We find the same thing in verse 4: “Surely he took up our infirmities and carried our sorrows.” You find it in verse 6: “The LORD has laid on him the iniquity of us all.” Verse 8: “For the transgression of my people he was stricken.” Verse 10: “The LORD makes his life a guilt offering.” It is in verse 11, and in verse 12. It is the note on which the chapter ends: “He bore the sin of many and made intercession for the transgressors.” Is there any way that the Messiah’s vicarious or substitutionary death could possibly be emphasized more than it is in this chapter? 
Another word that describes this vicarious work is propitiation. Propitiation means turning aside the wrath of God. God is wrathful against sin, but Jesus Christ steps into the gap for us.
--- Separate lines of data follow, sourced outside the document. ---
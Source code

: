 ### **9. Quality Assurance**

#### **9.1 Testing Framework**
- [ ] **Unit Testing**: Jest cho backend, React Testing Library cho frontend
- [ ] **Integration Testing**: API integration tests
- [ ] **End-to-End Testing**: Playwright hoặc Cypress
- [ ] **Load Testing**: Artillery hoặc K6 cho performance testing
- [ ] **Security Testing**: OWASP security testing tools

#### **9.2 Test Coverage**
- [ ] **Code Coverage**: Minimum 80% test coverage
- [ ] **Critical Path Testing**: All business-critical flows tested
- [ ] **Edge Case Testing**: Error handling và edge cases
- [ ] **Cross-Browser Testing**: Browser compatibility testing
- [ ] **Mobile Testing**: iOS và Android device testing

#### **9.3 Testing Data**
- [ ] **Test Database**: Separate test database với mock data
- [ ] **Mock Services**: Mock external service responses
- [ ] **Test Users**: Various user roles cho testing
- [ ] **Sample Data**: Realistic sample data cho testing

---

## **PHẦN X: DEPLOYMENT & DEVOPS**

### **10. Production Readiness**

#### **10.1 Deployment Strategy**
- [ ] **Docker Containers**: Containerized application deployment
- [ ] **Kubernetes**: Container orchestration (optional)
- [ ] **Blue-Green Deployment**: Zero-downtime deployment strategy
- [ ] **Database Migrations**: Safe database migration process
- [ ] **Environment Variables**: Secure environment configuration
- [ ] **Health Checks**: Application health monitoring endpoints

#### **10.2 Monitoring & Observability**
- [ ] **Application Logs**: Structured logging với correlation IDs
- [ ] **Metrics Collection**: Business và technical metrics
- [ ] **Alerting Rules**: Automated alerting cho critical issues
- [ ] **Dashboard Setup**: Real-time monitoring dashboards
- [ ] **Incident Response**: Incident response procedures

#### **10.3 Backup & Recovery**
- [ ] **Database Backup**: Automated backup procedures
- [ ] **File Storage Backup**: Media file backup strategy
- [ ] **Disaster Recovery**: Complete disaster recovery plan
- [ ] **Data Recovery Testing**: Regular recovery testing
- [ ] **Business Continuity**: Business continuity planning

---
He turns God’s wrath aside by bearing it Himself. 
These doctrines might take a long time to describe. We could trace the origins of the idea of sacrifice. We could discuss the development of the idea of propitiation. We could distinguish between the way propitiation was viewed by the heathen and the way it was viewed by Jews, between an unbelieving view and a biblical view. But complex as it may be, and greatly as it may stretch the minds of the greatest theologians, this is all also profoundly simple. It is stated in a very simple way in this chapter. I cannot think of a simpler statement of the gospel than what we find in the very last line of verse 5: “By his wounds we are healed.” That is only six words. How can you say it more simply? We are not well. Jesus suffered so we could be healed. It is by His suffering on our behalf that salvation comes to us. 
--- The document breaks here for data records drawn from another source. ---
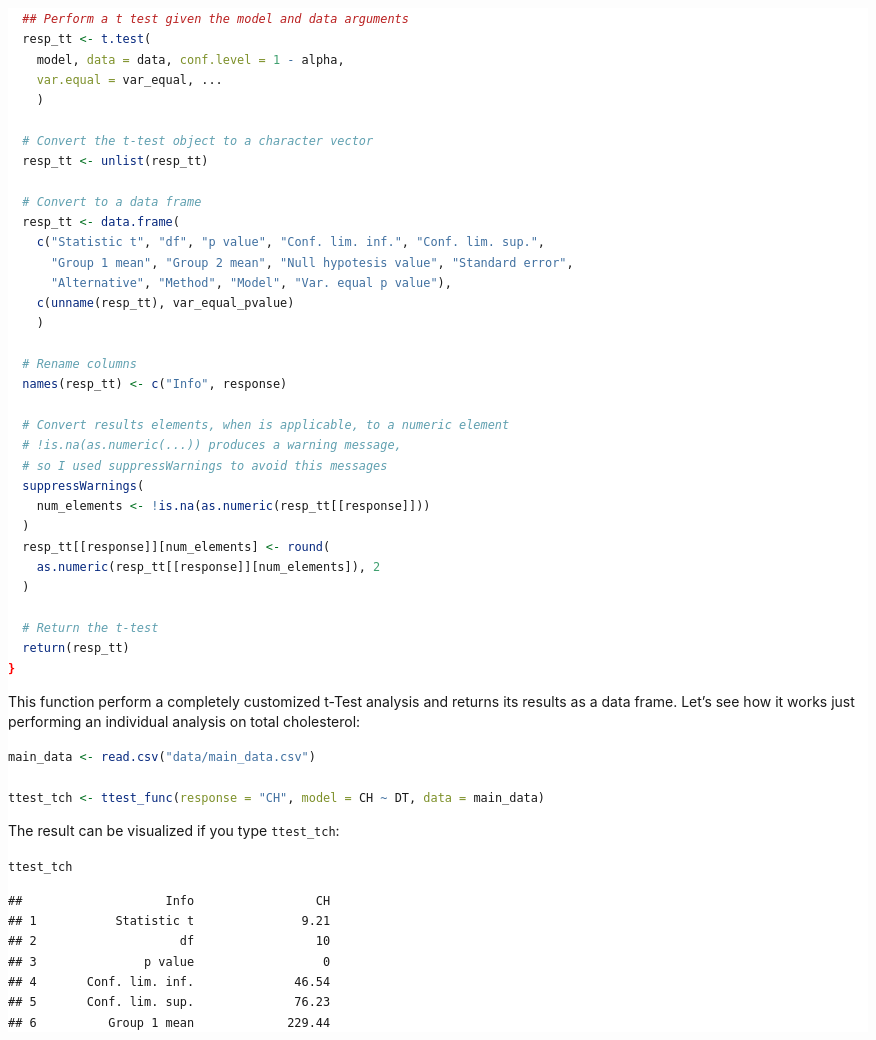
 ``` r
  ## Perform a t test given the model and data arguments
  resp_tt <- t.test(
    model, data = data, conf.level = 1 - alpha, 
    var.equal = var_equal, ...
    )
  
  # Convert the t-test object to a character vector
  resp_tt <- unlist(resp_tt)
  
  # Convert to a data frame     
  resp_tt <- data.frame(
    c("Statistic t", "df", "p value", "Conf. lim. inf.", "Conf. lim. sup.",
      "Group 1 mean", "Group 2 mean", "Null hypotesis value", "Standard error",
      "Alternative", "Method", "Model", "Var. equal p value"), 
    c(unname(resp_tt), var_equal_pvalue)
    )
  
  # Rename columns
  names(resp_tt) <- c("Info", response)
  
  # Convert results elements, when is applicable, to a numeric element 
  # !is.na(as.numeric(...)) produces a warning message,
  # so I used suppressWarnings to avoid this messages
  suppressWarnings(
    num_elements <- !is.na(as.numeric(resp_tt[[response]]))
  )
  resp_tt[[response]][num_elements] <- round(
    as.numeric(resp_tt[[response]][num_elements]), 2
  ) 
  
  # Return the t-test
  return(resp_tt)
}
```

This function perform a completely customized t-Test analysis and
returns its results as a data frame. Let’s see how it works just
performing an individual analysis on total cholesterol:

``` r
main_data <- read.csv("data/main_data.csv")

ttest_tch <- ttest_func(response = "CH", model = CH ~ DT, data = main_data)
```

The result can be visualized if you type `ttest_tch`:

``` r
ttest_tch
```

    ##                    Info                 CH
    ## 1           Statistic t               9.21
    ## 2                    df                 10
    ## 3               p value                  0
    ## 4       Conf. lim. inf.              46.54
    ## 5       Conf. lim. sup.              76.23
    ## 6          Group 1 mean             229.44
Did you ever think how simply God presents the gospel when he calls upon us to believe? Once we come to believe, there can be a whole lifetime (even an eternity) of study before us. But when He calls on us to believe, Jesus says, “Come to me, all you who are weary and burdened, and I will give you rest” (Matt. 11:28). The Bible says, “Believe in the Lord Jesus, and you will be saved—you and your household” (Acts 16:31). It is as simple as that. You do not have to understand a great deal. You only need to know that Jesus is the Savior and trust Him.
Study Questions:

What does “vicarious” mean?  Why is it an important part of the Servant’s work?
Explain the meaning of “propitiation.”  

Application: Are you prepared at any given moment to explain the gospel to anyone who might ask you?